Late last year, a group of six footballers took a trip to the remote town of Yuendumu, located three hours north-west of Alice Springs, to take part in a Red Dust health promotion tour, through the AFL Players Care program. As part of the trip, Trent Dumont, Courtney Cramey, Jarman Impey, Nick Larkey, Alicia Janz and Ally Anderson documented their experiences for aflplayers.com.au. Over the course of the next week, you can read about what they learned and experienced. Here is Courtney’s diary entry.
Courtney Cramey – Monday, October 14
I work in the justice system in South Australia and statistics show that Indigenous Australians have higher incarceration rates than non-indigenous Australians, so I supervise a lot of people who are from these communities and have seen how much their culture means to them.
But I’d never been out to a remote community before, so to get that experience and understanding was really beneficial both personally and professionally.
I went into the experience with my eyes and ears open and just wanted to learn more about the people, their culture and their history.
I loved hearing stories about their history and how they are interacting with other people outside their community as well.
Monday was the first day back after school holidays and we heard that it might be a struggle to get a lot of kids into class, so Ally Anderson and I went around to the community picking kids up from their houses and bringing them to school.
We got the football out and stood in front of some houses, and the kids saw the Red Dust shirts, with people holding a footy, and were keen to come along to class.
The days mostly revolved around soccer, basketball and footy in the morning, before classroom activities.

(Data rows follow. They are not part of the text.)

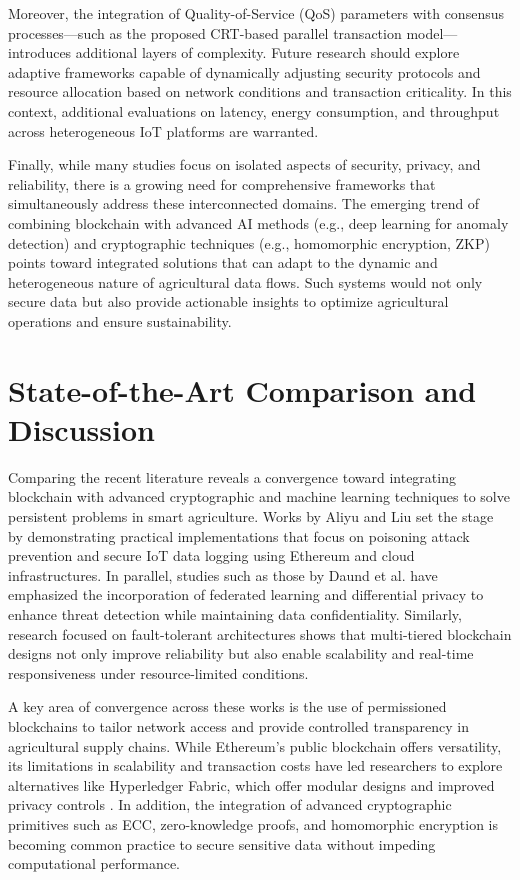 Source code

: \documentclass[12pt,onecolumn]{IEEEtran} %
\begin{document}
Moreover, the integration of Quality-of-Service (QoS) parameters with consensus processes—such as the proposed CRT-based parallel transaction model—introduces additional layers of complexity. Future research should explore adaptive frameworks capable of dynamically adjusting security protocols and resource allocation based on network conditions and transaction criticality. In this context, additional evaluations on latency, energy consumption, and throughput across heterogeneous IoT platforms are warranted.

Finally, while many studies focus on isolated aspects of security, privacy, and reliability, there is a growing need for comprehensive frameworks that simultaneously address these interconnected domains. The emerging trend of combining blockchain with advanced AI methods (e.g., deep learning for anomaly detection) and cryptographic techniques (e.g., homomorphic encryption, ZKP) points toward integrated solutions that can adapt to the dynamic and heterogeneous nature of agricultural data flows. Such systems would not only secure data but also provide actionable insights to optimize agricultural operations and ensure sustainability.




\section{State-of-the-Art Comparison and Discussion}\label{sec:soa-discussion}
Comparing the recent literature reveals a convergence toward integrating blockchain with advanced cryptographic and machine learning techniques to solve persistent problems in smart agriculture. Works by Aliyu and Liu set the stage by demonstrating practical implementations that focus on poisoning attack prevention and secure IoT data logging using Ethereum and cloud infrastructures. In parallel, studies such as those by Daund et al. have emphasized the incorporation of federated learning and differential privacy to enhance threat detection while maintaining data confidentiality. Similarly, research focused on fault-tolerant architectures shows that multi-tiered blockchain designs not only improve reliability but also enable scalability and real-time responsiveness under resource-limited conditions.

A key area of convergence across these works is the use of permissioned blockchains to tailor network access and provide controlled transparency in agricultural supply chains. While Ethereum's public blockchain offers versatility, its limitations in scalability and transaction costs have led researchers to explore alternatives like Hyperledger Fabric, which offer modular designs and improved privacy controls \cite{aliyu2023blockchainbasedsmartfarm, soy2025blockchainintegrationin}. In addition, the integration of advanced cryptographic primitives such as ECC, zero-knowledge proofs, and homomorphic encryption is becoming common practice to secure sensitive data without impeding computational performance.
\end{document}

I also spent time in the pre-school as well, trying to get the kids in the habits of blowing their nose, wiping their faces with wipes and putting sunscreen on – enforcing the importance of healthy habits.
Seeing the smile on the kids’ faces – they’re just so happy – is the most rewarding part. They ask you for help, they want to get to know you and it’s really cool.

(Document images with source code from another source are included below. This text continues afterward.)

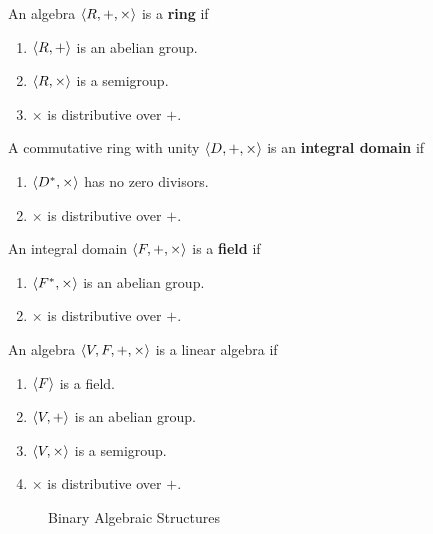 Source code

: \begin{definition}
	An algebra $\left\langle R,+,\times \right\rangle$ is a \textbf{ring} if
	\begin{enumerate}
		\item $\left\langle R,+ \right\rangle$ is an abelian group.
		\item $\left\langle R,\times \right\rangle$ is a semigroup.
		\item $\times$ is distributive over $+$.
	\end{enumerate}
\end{definition}

\begin{definition}
	A commutative ring with unity $\left\langle D,+,\times \right\rangle$ is an \textbf{integral domain} if
	\begin{enumerate}
		\item $\left\langle D^\ast,\times \right\rangle$ has no zero divisors.
		\item $\times$ is distributive over $+$.
	\end{enumerate}
\end{definition}

\begin{definition}
	An integral domain $\left\langle F,+,\times \right\rangle$ is a \textbf{field} if
	\begin{enumerate}
		\item $\left\langle F^\ast,\times \right\rangle$ is an abelian group.
		\item $\times$ is distributive over $+$.
	\end{enumerate}
\end{definition}

\begin{definition}
	An algebra $\left\langle V,F,+,\times \right\rangle$ is a linear algebra if
	\begin{enumerate}
		\item $\left\langle F \right\rangle$ is a field.
		\item $\left\langle V,+ \right\rangle$ is an abelian group.
		\item $\left\langle V,\times \right\rangle$ is a semigroup.
		\item $\times$ is distributive over $+$.
	\end{enumerate}
\end{definition}

\begin{figure}[h]
	\centering
{}
	\caption{Binary Algebraic Structures}
\end{figure}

On the first night, I was also given a ‘skin name’ by the elders, which is their way of welcoming you into the community, and, for me, understanding how that all works and being given my own name was special.
If anyone is thinking about doing something like this, I’d encourage them to do so.
Go into it with your eyes and ears open and get a real sense of the Aboriginal culture – it’s an unbelievable experience and one you’ll forever hold dear to your heart.